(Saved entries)
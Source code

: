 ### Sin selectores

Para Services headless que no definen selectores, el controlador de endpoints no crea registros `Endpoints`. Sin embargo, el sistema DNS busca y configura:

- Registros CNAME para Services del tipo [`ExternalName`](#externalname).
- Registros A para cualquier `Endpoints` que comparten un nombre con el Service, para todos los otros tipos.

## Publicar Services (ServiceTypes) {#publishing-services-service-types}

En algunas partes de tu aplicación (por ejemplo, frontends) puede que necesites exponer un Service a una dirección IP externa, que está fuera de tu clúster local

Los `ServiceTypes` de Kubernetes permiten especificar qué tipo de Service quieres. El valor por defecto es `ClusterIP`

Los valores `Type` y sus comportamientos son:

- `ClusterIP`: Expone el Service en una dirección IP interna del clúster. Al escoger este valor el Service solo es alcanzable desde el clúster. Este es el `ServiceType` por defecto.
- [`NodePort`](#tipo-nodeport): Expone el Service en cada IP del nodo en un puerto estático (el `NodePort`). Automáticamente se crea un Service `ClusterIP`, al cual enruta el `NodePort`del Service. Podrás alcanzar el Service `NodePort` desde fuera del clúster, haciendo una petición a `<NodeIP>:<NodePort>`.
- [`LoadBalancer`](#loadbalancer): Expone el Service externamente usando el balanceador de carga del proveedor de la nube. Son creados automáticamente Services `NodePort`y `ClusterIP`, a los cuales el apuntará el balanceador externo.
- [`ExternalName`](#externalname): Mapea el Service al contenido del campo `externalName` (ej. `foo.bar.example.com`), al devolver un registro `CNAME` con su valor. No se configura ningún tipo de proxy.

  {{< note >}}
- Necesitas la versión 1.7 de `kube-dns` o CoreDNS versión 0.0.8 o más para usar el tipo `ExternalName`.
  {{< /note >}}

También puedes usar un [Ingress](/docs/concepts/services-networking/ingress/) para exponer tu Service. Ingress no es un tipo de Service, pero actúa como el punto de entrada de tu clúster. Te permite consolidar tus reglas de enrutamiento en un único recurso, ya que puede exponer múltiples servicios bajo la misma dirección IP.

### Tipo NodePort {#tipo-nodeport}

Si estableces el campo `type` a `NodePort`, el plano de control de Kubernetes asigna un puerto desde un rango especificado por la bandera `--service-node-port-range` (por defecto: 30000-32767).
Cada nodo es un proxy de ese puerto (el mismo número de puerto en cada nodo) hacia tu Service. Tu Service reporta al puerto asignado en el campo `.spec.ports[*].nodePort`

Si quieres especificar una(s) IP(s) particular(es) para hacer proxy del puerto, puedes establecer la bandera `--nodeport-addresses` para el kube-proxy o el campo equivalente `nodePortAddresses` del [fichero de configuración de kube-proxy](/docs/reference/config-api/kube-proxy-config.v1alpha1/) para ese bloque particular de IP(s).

* * *

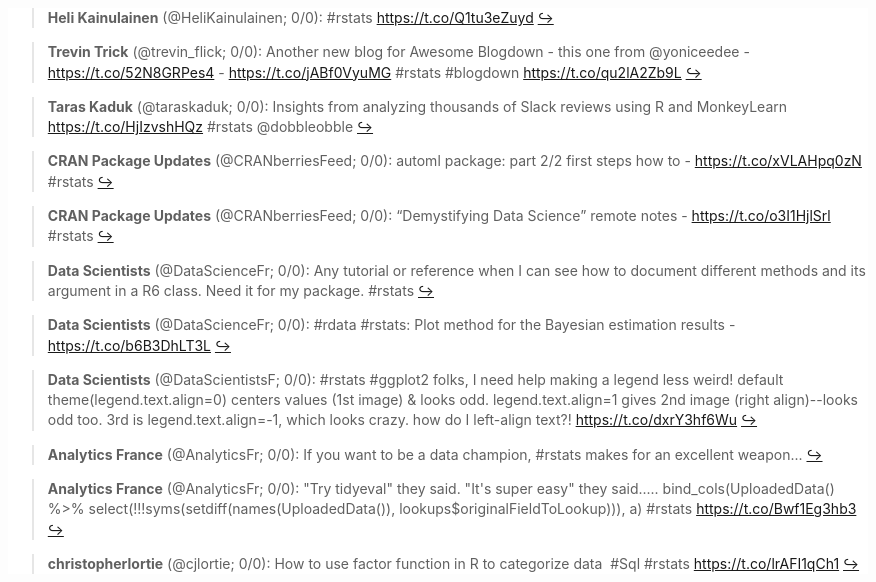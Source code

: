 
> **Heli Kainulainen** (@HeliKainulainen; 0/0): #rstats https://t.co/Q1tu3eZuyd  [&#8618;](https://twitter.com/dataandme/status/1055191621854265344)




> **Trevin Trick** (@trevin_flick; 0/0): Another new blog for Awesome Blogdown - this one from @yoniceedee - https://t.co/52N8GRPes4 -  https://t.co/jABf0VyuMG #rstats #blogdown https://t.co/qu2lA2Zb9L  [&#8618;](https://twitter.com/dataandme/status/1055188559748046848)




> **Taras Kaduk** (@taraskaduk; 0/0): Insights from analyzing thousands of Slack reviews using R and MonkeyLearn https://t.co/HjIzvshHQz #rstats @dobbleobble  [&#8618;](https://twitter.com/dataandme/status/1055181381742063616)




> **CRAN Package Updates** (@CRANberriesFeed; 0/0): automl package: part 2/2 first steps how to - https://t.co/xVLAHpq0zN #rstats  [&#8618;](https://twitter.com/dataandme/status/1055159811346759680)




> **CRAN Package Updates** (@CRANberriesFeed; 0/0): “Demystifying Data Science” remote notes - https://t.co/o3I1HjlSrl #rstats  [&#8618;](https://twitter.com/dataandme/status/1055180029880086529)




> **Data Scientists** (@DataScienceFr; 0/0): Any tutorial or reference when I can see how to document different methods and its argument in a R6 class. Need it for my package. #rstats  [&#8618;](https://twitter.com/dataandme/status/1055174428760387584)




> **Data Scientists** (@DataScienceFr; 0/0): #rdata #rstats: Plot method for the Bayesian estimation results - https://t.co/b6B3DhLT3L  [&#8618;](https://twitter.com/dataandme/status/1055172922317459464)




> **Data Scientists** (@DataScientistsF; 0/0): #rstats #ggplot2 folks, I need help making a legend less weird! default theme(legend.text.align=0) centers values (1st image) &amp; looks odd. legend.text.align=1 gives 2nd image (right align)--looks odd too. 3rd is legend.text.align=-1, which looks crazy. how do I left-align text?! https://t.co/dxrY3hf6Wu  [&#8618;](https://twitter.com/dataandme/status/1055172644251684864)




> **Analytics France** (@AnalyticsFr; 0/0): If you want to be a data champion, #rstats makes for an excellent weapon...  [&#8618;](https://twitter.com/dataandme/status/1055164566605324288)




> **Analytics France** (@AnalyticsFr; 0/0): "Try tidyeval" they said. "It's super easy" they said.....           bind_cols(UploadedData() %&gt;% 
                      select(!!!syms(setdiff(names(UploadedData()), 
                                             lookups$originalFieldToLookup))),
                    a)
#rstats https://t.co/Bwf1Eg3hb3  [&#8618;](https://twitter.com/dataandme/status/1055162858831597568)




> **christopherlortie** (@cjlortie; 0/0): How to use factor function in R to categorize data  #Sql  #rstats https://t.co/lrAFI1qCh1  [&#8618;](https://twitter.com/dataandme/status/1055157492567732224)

→ **Exercise prompt**
Keeping every character as it is, restate the lines above that run from the line with "(@HeliKainulainen; 0/0): #rstats" through the line with "(@DataScientistsF; 0/0): #rstats", both included, and nothing else.

→ **Finished exercise**
> **Heli Kainulainen** (@HeliKainulainen; 0/0): #rstats https://t.co/Q1tu3eZuyd  [&#8618;](https://twitter.com/dataandme/status/1055191621854265344)




> **Trevin Trick** (@trevin_flick; 0/0): Another new blog for Awesome Blogdown - this one from @yoniceedee - https://t.co/52N8GRPes4 -  https://t.co/jABf0VyuMG #rstats #blogdown https://t.co/qu2lA2Zb9L  [&#8618;](https://twitter.com/dataandme/status/1055188559748046848)




> **Taras Kaduk** (@taraskaduk; 0/0): Insights from analyzing thousands of Slack reviews using R and MonkeyLearn https://t.co/HjIzvshHQz #rstats @dobbleobble  [&#8618;](https://twitter.com/dataandme/status/1055181381742063616)




> **CRAN Package Updates** (@CRANberriesFeed; 0/0): automl package: part 2/2 first steps how to - https://t.co/xVLAHpq0zN #rstats  [&#8618;](https://twitter.com/dataandme/status/1055159811346759680)




> **CRAN Package Updates** (@CRANberriesFeed; 0/0): “Demystifying Data Science” remote notes - https://t.co/o3I1HjlSrl #rstats  [&#8618;](https://twitter.com/dataandme/status/1055180029880086529)




> **Data Scientists** (@DataScienceFr; 0/0): Any tutorial or reference when I can see how to document different methods and its argument in a R6 class. Need it for my package. #rstats  [&#8618;](https://twitter.com/dataandme/status/1055174428760387584)




> **Data Scientists** (@DataScienceFr; 0/0): #rdata #rstats: Plot method for the Bayesian estimation results - https://t.co/b6B3DhLT3L  [&#8618;](https://twitter.com/dataandme/status/1055172922317459464)




> **Data Scientists** (@DataScientistsF; 0/0): #rstats #ggplot2 folks, I need help making a legend less weird! default theme(legend.text.align=0) centers values (1st image) &amp; looks odd. legend.text.align=1 gives 2nd image (right align)--looks odd too. 3rd is legend.text.align=-1, which looks crazy. how do I left-align text?! https://t.co/dxrY3hf6Wu  [&#8618;](https://twitter.com/dataandme/status/1055172644251684864)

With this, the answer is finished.